Prophylactic Vaccine Targeting TLR3 on Dendritic Cells Ameliorates Eosinophilic Pneumonia in a Mouse SARS-CoV Infection Model

ARNAX adjuvant shows some advantages compared with Alum in vaccination.

Adjuvant efficacy and lung histopathology in mice immunized with recombinant S protein with ARNAX120. Female BALB/c mice were vaccinated with each set of Ag/adjuvant. Mice immunized with 0.1 μg S protein with or without adjuvant were challenged with 10⁶ TCID₅₀ of mouse-adapted SARS‐CoV (n = 6–10). (A) Serum neutralizing Ab titers after the second immunization. The line indicates the limit of detection (<4). *p < 0.05; ***p < 0.001, via Dunn's multiple comparisons test following the Kruskal–Wallis test. (B) Body weight changes after SARS-CoV challenge infection. (C) Survival curves after SARS‐CoV challenge infection.
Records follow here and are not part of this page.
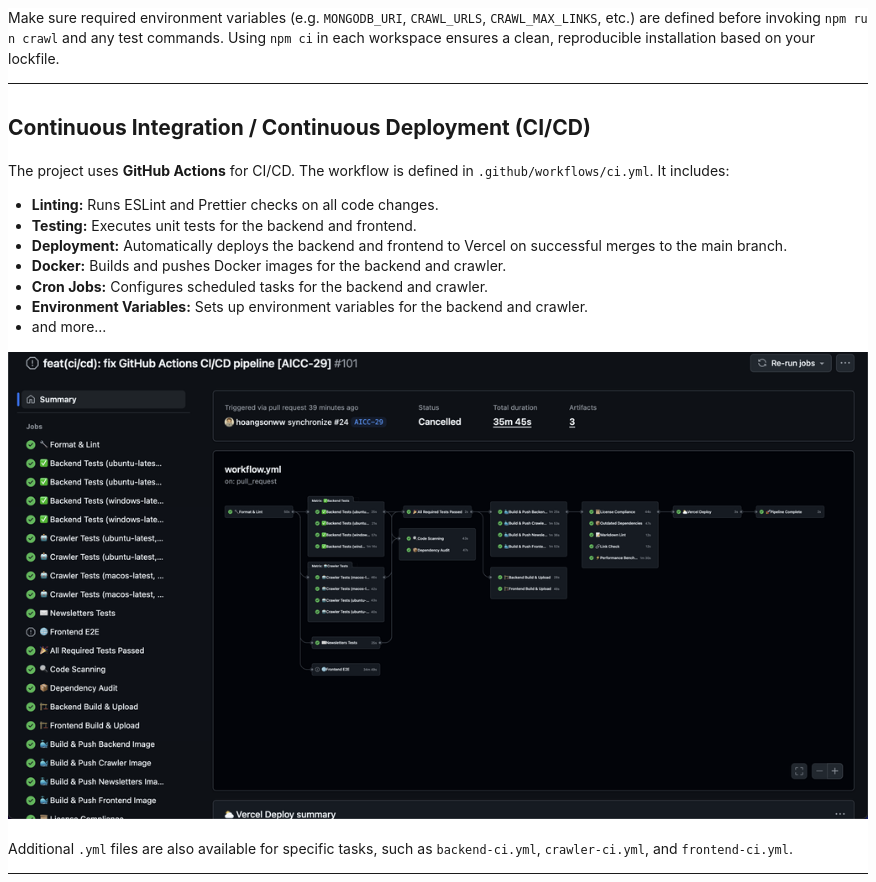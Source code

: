 Make sure required environment variables (e.g. `MONGODB_URI`, `CRAWL_URLS`, `CRAWL_MAX_LINKS`, etc.) are defined before invoking `npm run crawl` and any test commands. Using `npm ci` in each workspace ensures a clean, reproducible installation based on your lockfile.

---

## Continuous Integration / Continuous Deployment (CI/CD)

The project uses **GitHub Actions** for CI/CD. The workflow is defined in `.github/workflows/ci.yml`. It includes:

- **Linting:** Runs ESLint and Prettier checks on all code changes.
- **Testing:** Executes unit tests for the backend and frontend.
- **Deployment:** Automatically deploys the backend and frontend to Vercel on successful merges to the main branch.
- **Docker:** Builds and pushes Docker images for the backend and crawler.
- **Cron Jobs:** Configures scheduled tasks for the backend and crawler.
- **Environment Variables:** Sets up environment variables for the backend and crawler.
- and more...

<p align="center">
  <img src="frontend/img/ci.png" alt="CI/CD Workflow" width="100%">
</p>

Additional `.yml` files are also available for specific tasks, such as `backend-ci.yml`, `crawler-ci.yml`, and `frontend-ci.yml`.

---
Comparisons of survival with respect to the control group were performed using the log-rank test followed by Kaplan–Meier survival analysis. (D) Virus titers in lungs on day 3 postchallenge. **p < 0.01, via Dunn's multiple comparisons test following the Kruskal–Wallis test. (E) Lung histopathological findings on day 10 postchallenge. Upper panels, low magnification (scale bars, 200 µm); middle panels, high magnification (scale bars, 100 µm); lower panels, high magnification of the lung histopathological findings from the mice with the eosinophil infiltration were detected via eosinophil staining using C.E.M. Stain Kit (scale bars, 20 µm). The red arrows indicate representative eosinophils, and the blue arrows indicate plasma cells. Results of the PBS pretreated controls on day 5 postchallenge. Each image represents many fields from a specimen of an individual animal. (F) Number of eosinophils per lung section (n = 3–6) on day 10 postchallenge. Five 147,000-μm² regions around the pulmonary bronchiole of each mouse were counted.